• Task objective: Beginning with the line that holds "You should explore" in the data below, give again every line through the one that holds "true value, then", exactly as written.

• Extracted entries:
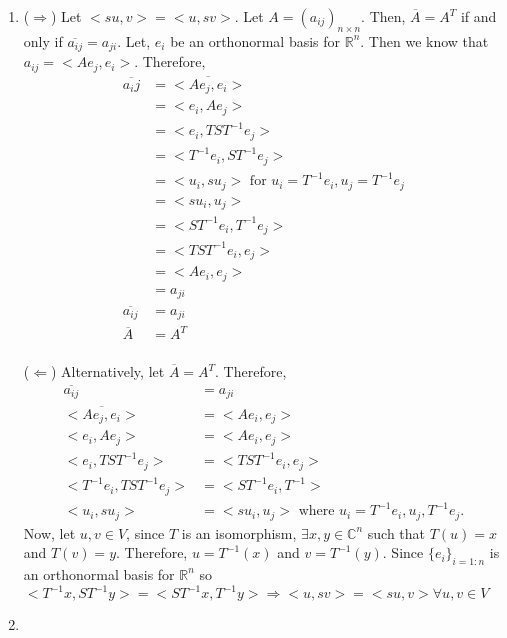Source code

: \documentclass{article}
\begin{document}
\begin{enumerate}
    \item
    
    ($\Rightarrow$) Let $<su, v>=<u, sv>$. Let $A=(a_{ij})_{n\times n}$. Then, $\overline{A}=A^T$ if and only if $\overline{a_{ij}}=a_{ji}$. Let, $e_i$ be an orthonormal basis for $\mathbb{R}^n$. Then we know that $a_{ij}=<Ae_j, e_i>$. Therefore,
    \begin{align*}
        \overline{a_ij} &= \overline{<Ae_j, e_i>}\\
        &= <e_i, Ae_j>\\
        &= <e_i, TST^{-1}e_j>\\
        &= <T^{-1}e_i, ST^{-1}e_j>\\
        &= <u_i, su_j> \text{ for } u_i = T^{-1}e_i, u_j=T^{-1}e_j\\
        &= <su_i, u_j>\\
        &= <ST^{-1}e_i, T^{-1}e_j>\\
        &= <TST^{-1}e_i, e_j>\\
        &= <Ae_i, e_j>\\
        &= a_{ji}\\
        \overline{a_{ij}}&=a_{ji}\\
        \overline{A}&=A^T
    \end{align*}\\
    ($\Leftarrow$) Alternatively, let $\overline{A}=A^T$. Therefore, \begin{align*}
        \overline{a_{ij}}&=a_{ji}\\
        \overline{<Ae_j, e_i>} &= <Ae_i, e_j>\\
        <e_i, Ae_j> &= <Ae_i, e_j>\\
        <e_i, TST^{-1}e_j> &= <TST^{-1}e_i, e_j>\\
        <T^{-1}e_i, TST^{-1}e_j> &= <ST^{-1}e_i, T^{-1}>\\
        <u_i, su_j> &= <su_i, u_j> \text{ where } u_i=T^{-1}e_i, u_j, T^{-1}e_j.
    \end{align*} Now, let $u, v\in V$, since $T$ is an isomorphism, $\exists x, y\in\mathbb{C}^n$ such that $T(u)=x$ and $T(v)=y$. Therefore, $u=T^{-1}(x)$ and $v=T^{-1}(y)$. Since $\{e_i\}_{i=1:n}$ is an orthonormal basis for $\mathbb{R}^n$ so $<T^{-1}x, ST^{-1}y>=<ST^{-1}x, T^{-1}y> \Rightarrow <u, sv>=<su, v> \forall u, v\in V$
    
    \item
    

\end{enumerate}
\end{document}
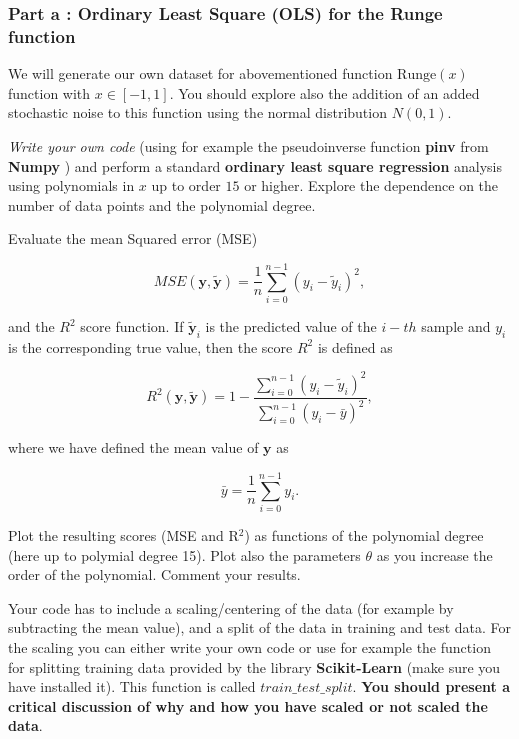 \documentclass[11pt]{article}
\begin{document}
    \hypertarget{part-a-ordinary-least-square-ols-for-the-runge-function}{%
\subsubsection*{Part a : Ordinary Least Square (OLS) for the Runge
function}\label{part-a-ordinary-least-square-ols-for-the-runge-function}}

We will generate our own dataset for abovementioned function
\(\mathrm{Runge}(x)\) function with \(x\in [-1,1]\). You should explore
also the addition of an added stochastic noise to this function using
the normal distribution \(N(0,1)\).

\emph{Write your own code} (using for example the pseudoinverse function
\textbf{pinv} from \textbf{Numpy} ) and perform a standard
\textbf{ordinary least square regression} analysis using polynomials in
\(x\) up to order \(15\) or higher. Explore the dependence on the number
of data points and the polynomial degree.

Evaluate the mean Squared error (MSE)

    \[
MSE(\boldsymbol{y},\tilde{\boldsymbol{y}}) = \frac{1}{n}
\sum_{i=0}^{n-1}(y_i-\tilde{y}_i)^2,
\]

    and the \(R^2\) score function. If \(\tilde{\boldsymbol{y}}_i\) is the
predicted value of the \(i-th\) sample and \(y_i\) is the corresponding
true value, then the score \(R^2\) is defined as

    \[
R^2(\boldsymbol{y}, \tilde{\boldsymbol{y}}) = 1 - \frac{\sum_{i=0}^{n - 1} (y_i - \tilde{y}_i)^2}{\sum_{i=0}^{n - 1} (y_i - \bar{y})^2},
\]

    where we have defined the mean value of \(\boldsymbol{y}\) as

    \[
\bar{y} =  \frac{1}{n} \sum_{i=0}^{n - 1} y_i.
\]

    Plot the resulting scores (MSE and R\(^2\)) as functions of the
polynomial degree (here up to polymial degree 15). Plot also the
parameters \(\theta\) as you increase the order of the polynomial.
Comment your results.

Your code has to include a scaling/centering of the data (for example by
subtracting the mean value), and a split of the data in training and
test data. For the scaling you can either write your own code or use for
example the function for splitting training data provided by the library
\textbf{Scikit-Learn} (make sure you have installed it). This function
is called \(train\_test\_split\). \textbf{You should present a critical
discussion of why and how you have scaled or not scaled the data}.
\end{document}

• Task response:
\(\mathrm{Runge}(x)\) function with \(x\in [-1,1]\). You should explore
also the addition of an added stochastic noise to this function using
the normal distribution \(N(0,1)\).

\emph{Write your own code} (using for example the pseudoinverse function
\textbf{pinv} from \textbf{Numpy} ) and perform a standard
\textbf{ordinary least square regression} analysis using polynomials in
\(x\) up to order \(15\) or higher. Explore the dependence on the number
of data points and the polynomial degree.

Evaluate the mean Squared error (MSE)

    \[
MSE(\boldsymbol{y},\tilde{\boldsymbol{y}}) = \frac{1}{n}
\sum_{i=0}^{n-1}(y_i-\tilde{y}_i)^2,
\]

    and the \(R^2\) score function. If \(\tilde{\boldsymbol{y}}_i\) is the
predicted value of the \(i-th\) sample and \(y_i\) is the corresponding
true value, then the score \(R^2\) is defined as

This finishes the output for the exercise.